Set down each record below exactly as it stands. Pictures are not part of the copy.
STORED DATA Block Start
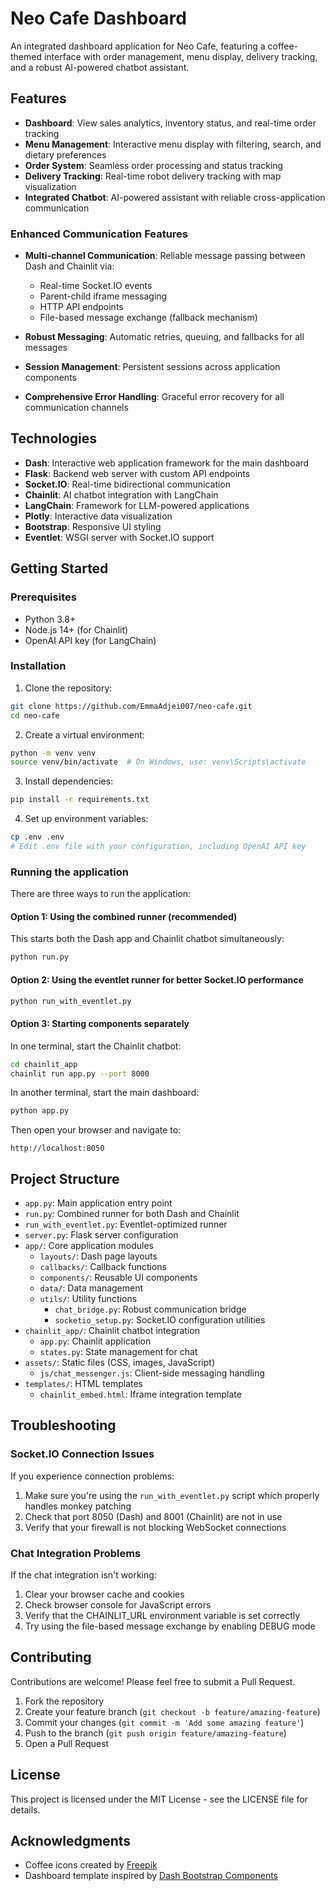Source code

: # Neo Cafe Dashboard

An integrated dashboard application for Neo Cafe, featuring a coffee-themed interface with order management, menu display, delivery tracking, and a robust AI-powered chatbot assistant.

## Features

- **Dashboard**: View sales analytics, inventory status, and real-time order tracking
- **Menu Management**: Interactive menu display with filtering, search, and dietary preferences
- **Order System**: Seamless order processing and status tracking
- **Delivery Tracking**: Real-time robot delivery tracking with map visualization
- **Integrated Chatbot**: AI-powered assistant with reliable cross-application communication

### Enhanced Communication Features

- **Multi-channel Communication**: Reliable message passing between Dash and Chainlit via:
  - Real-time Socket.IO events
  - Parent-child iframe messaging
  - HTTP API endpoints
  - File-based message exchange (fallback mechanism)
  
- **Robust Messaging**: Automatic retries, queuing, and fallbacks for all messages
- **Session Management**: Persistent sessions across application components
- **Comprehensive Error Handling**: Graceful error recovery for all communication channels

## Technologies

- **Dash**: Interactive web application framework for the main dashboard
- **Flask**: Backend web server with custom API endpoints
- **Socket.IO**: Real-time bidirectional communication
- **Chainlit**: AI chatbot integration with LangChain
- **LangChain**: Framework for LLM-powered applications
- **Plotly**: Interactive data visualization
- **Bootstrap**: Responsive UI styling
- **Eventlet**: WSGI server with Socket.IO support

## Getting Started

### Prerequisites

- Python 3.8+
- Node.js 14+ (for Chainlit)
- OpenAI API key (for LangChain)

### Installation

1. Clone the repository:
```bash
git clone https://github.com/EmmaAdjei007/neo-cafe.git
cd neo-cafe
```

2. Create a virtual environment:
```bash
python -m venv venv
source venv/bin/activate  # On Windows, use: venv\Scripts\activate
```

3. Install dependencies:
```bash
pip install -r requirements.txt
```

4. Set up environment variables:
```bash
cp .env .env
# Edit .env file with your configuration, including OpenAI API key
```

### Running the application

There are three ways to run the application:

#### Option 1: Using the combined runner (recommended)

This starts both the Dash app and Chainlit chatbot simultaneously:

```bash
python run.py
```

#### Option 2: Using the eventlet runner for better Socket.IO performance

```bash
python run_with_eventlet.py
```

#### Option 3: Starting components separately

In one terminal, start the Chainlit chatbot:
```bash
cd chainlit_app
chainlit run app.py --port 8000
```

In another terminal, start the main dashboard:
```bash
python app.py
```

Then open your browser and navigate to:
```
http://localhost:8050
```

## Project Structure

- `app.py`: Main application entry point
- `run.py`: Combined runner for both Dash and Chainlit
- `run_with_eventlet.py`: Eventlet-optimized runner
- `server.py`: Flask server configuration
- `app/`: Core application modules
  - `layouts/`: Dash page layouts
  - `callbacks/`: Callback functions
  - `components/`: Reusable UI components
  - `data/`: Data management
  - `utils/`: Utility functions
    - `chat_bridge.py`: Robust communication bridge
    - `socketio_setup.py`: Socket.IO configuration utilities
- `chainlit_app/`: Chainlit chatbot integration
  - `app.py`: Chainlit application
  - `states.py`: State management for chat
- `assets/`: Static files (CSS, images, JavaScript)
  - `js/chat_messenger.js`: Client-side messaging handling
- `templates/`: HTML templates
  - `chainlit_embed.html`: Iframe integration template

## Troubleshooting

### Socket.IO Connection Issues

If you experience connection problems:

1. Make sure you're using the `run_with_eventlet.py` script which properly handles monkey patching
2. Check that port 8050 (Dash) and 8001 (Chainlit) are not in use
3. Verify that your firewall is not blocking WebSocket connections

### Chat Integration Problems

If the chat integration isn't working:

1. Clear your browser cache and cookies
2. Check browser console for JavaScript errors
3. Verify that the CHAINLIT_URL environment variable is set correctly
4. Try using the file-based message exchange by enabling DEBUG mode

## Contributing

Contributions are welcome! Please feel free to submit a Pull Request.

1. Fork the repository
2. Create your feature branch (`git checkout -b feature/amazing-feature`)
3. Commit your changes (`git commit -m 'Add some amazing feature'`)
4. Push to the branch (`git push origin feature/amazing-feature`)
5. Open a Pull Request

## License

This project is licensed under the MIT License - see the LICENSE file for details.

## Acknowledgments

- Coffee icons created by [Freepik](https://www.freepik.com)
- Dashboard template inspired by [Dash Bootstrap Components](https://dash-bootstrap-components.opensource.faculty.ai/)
STORED DATA Block End
**OUTPUT BELOW**.
Source code

: # Neo Cafe Dashboard

An integrated dashboard application for Neo Cafe, featuring a coffee-themed interface with order management, menu display, delivery tracking, and a robust AI-powered chatbot assistant.

## Features

- **Dashboard**: View sales analytics, inventory status, and real-time order tracking
- **Menu Management**: Interactive menu display with filtering, search, and dietary preferences
- **Order System**: Seamless order processing and status tracking
- **Delivery Tracking**: Real-time robot delivery tracking with map visualization
- **Integrated Chatbot**: AI-powered assistant with reliable cross-application communication

### Enhanced Communication Features

- **Multi-channel Communication**: Reliable message passing between Dash and Chainlit via:
  - Real-time Socket.IO events
  - Parent-child iframe messaging
  - HTTP API endpoints
  - File-based message exchange (fallback mechanism)
  
- **Robust Messaging**: Automatic retries, queuing, and fallbacks for all messages
- **Session Management**: Persistent sessions across application components
- **Comprehensive Error Handling**: Graceful error recovery for all communication channels

## Technologies

- **Dash**: Interactive web application framework for the main dashboard
- **Flask**: Backend web server with custom API endpoints
- **Socket.IO**: Real-time bidirectional communication
- **Chainlit**: AI chatbot integration with LangChain
- **LangChain**: Framework for LLM-powered applications
- **Plotly**: Interactive data visualization
- **Bootstrap**: Responsive UI styling
- **Eventlet**: WSGI server with Socket.IO support

## Getting Started

### Prerequisites

- Python 3.8+
- Node.js 14+ (for Chainlit)
- OpenAI API key (for LangChain)

### Installation

1. Clone the repository:
```bash
git clone https://github.com/EmmaAdjei007/neo-cafe.git
cd neo-cafe
```

2. Create a virtual environment:
```bash
python -m venv venv
source venv/bin/activate  # On Windows, use: venv\Scripts\activate
```

3. Install dependencies:
```bash
pip install -r requirements.txt
```

4. Set up environment variables:
```bash
cp .env .env
# Edit .env file with your configuration, including OpenAI API key
```

### Running the application

There are three ways to run the application:

#### Option 1: Using the combined runner (recommended)

This starts both the Dash app and Chainlit chatbot simultaneously:

```bash
python run.py
```

#### Option 2: Using the eventlet runner for better Socket.IO performance

```bash
python run_with_eventlet.py
```

#### Option 3: Starting components separately

In one terminal, start the Chainlit chatbot:
```bash
cd chainlit_app
chainlit run app.py --port 8000
```

In another terminal, start the main dashboard:
```bash
python app.py
```

Then open your browser and navigate to:
```
http://localhost:8050
```

## Project Structure

- `app.py`: Main application entry point
- `run.py`: Combined runner for both Dash and Chainlit
- `run_with_eventlet.py`: Eventlet-optimized runner
- `server.py`: Flask server configuration
- `app/`: Core application modules
  - `layouts/`: Dash page layouts
  - `callbacks/`: Callback functions
  - `components/`: Reusable UI components
  - `data/`: Data management
  - `utils/`: Utility functions
    - `chat_bridge.py`: Robust communication bridge
    - `socketio_setup.py`: Socket.IO configuration utilities
- `chainlit_app/`: Chainlit chatbot integration
  - `app.py`: Chainlit application
  - `states.py`: State management for chat
- `assets/`: Static files (CSS, images, JavaScript)
  - `js/chat_messenger.js`: Client-side messaging handling
- `templates/`: HTML templates
  - `chainlit_embed.html`: Iframe integration template

## Troubleshooting

### Socket.IO Connection Issues

If you experience connection problems:

1. Make sure you're using the `run_with_eventlet.py` script which properly handles monkey patching
2. Check that port 8050 (Dash) and 8001 (Chainlit) are not in use
3. Verify that your firewall is not blocking WebSocket connections

### Chat Integration Problems

If the chat integration isn't working:

1. Clear your browser cache and cookies
2. Check browser console for JavaScript errors
3. Verify that the CHAINLIT_URL environment variable is set correctly
4. Try using the file-based message exchange by enabling DEBUG mode

## Contributing

Contributions are welcome! Please feel free to submit a Pull Request.

1. Fork the repository
2. Create your feature branch (`git checkout -b feature/amazing-feature`)
3. Commit your changes (`git commit -m 'Add some amazing feature'`)
4. Push to the branch (`git push origin feature/amazing-feature`)
5. Open a Pull Request

## License

This project is licensed under the MIT License - see the LICENSE file for details.

## Acknowledgments

- Coffee icons created by [Freepik](https://www.freepik.com)
- Dashboard template inspired by [Dash Bootstrap Components](https://dash-bootstrap-components.opensource.faculty.ai/)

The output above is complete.